Alle lieben Aschenbrödel. Millionen leuchtender Kinderaugen begleiteten sie auf ihrem Weg von der Asche im Küchenherd bis ins königliche Schloss. Ganze Generationen und Völker haben mit ihr geschrubbt, getanzt und geheiratet.
Was aber steckt hinter der Geschichte? Wieso kam die gute Fee ausgerechnet zu ihr? Wieso hat sich der Prinz gerade in sie verliebt?
Das ist leicht zu beantworten. All das wunderbare konnte ihr widerfahren, weil Aschenbrödel zwei bestimmte Voraussetzungen erfüllte. Einmal nahm sie ergeben ihr Dasein hin, so beklagenswert es auch war. Die Fee hätte ihr sonst gar nicht erscheinen können. Aschenbrödel wäre für die Fee nicht sichtbar gewesen. Denn Aschenbrödel war die Blume, die auf dem Misthaufen blüht, allem zum Trotz. Und das hieraus resultierende Licht, das sie auf den geistigen Ebenen aussandte, ermöglichte der Fee erst, sie überhaupt zu sehen.
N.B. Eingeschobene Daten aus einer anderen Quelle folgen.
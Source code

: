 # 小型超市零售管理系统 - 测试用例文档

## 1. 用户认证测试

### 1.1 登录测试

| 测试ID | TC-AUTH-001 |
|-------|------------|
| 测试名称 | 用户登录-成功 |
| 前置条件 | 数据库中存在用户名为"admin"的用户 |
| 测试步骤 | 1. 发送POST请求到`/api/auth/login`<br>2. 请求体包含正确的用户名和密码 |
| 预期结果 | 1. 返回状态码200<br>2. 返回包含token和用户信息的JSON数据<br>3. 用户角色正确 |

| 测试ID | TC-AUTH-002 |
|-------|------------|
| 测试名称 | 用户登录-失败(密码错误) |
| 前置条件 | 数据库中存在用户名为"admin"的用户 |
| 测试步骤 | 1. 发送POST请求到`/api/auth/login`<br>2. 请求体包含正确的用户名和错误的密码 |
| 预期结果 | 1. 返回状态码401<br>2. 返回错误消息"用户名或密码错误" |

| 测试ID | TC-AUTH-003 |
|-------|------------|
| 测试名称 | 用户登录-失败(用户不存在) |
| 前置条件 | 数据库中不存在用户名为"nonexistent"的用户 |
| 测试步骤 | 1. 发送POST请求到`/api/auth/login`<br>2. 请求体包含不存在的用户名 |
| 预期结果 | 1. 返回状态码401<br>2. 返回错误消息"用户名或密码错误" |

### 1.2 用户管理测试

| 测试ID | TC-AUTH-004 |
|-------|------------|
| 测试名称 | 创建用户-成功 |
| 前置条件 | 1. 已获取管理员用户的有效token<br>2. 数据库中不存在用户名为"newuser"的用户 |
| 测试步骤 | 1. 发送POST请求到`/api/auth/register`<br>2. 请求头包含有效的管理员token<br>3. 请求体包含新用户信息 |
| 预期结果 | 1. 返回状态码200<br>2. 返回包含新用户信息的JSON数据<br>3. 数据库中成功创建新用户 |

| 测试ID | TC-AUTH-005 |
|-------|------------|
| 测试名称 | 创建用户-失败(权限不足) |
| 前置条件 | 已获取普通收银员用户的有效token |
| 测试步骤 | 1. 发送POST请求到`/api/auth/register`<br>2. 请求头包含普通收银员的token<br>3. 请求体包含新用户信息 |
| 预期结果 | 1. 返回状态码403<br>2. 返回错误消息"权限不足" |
Zweitens erträgt Aschenbrödel alles Ungemach singend und träumt derweil davon, was vielleicht eines Tages sein könnte. Vor ihrem inneren Auge existiert all das Elend gar nicht, es muss quasi draußen bleiben. Das ist die zweite Voraussetzung. Denn nun hat die Fee ihre Vorgabe. Ein Tanzabend im königlichen Schloss. Hiermit kann sie was anfangen. An die Arbeit, gute Fee!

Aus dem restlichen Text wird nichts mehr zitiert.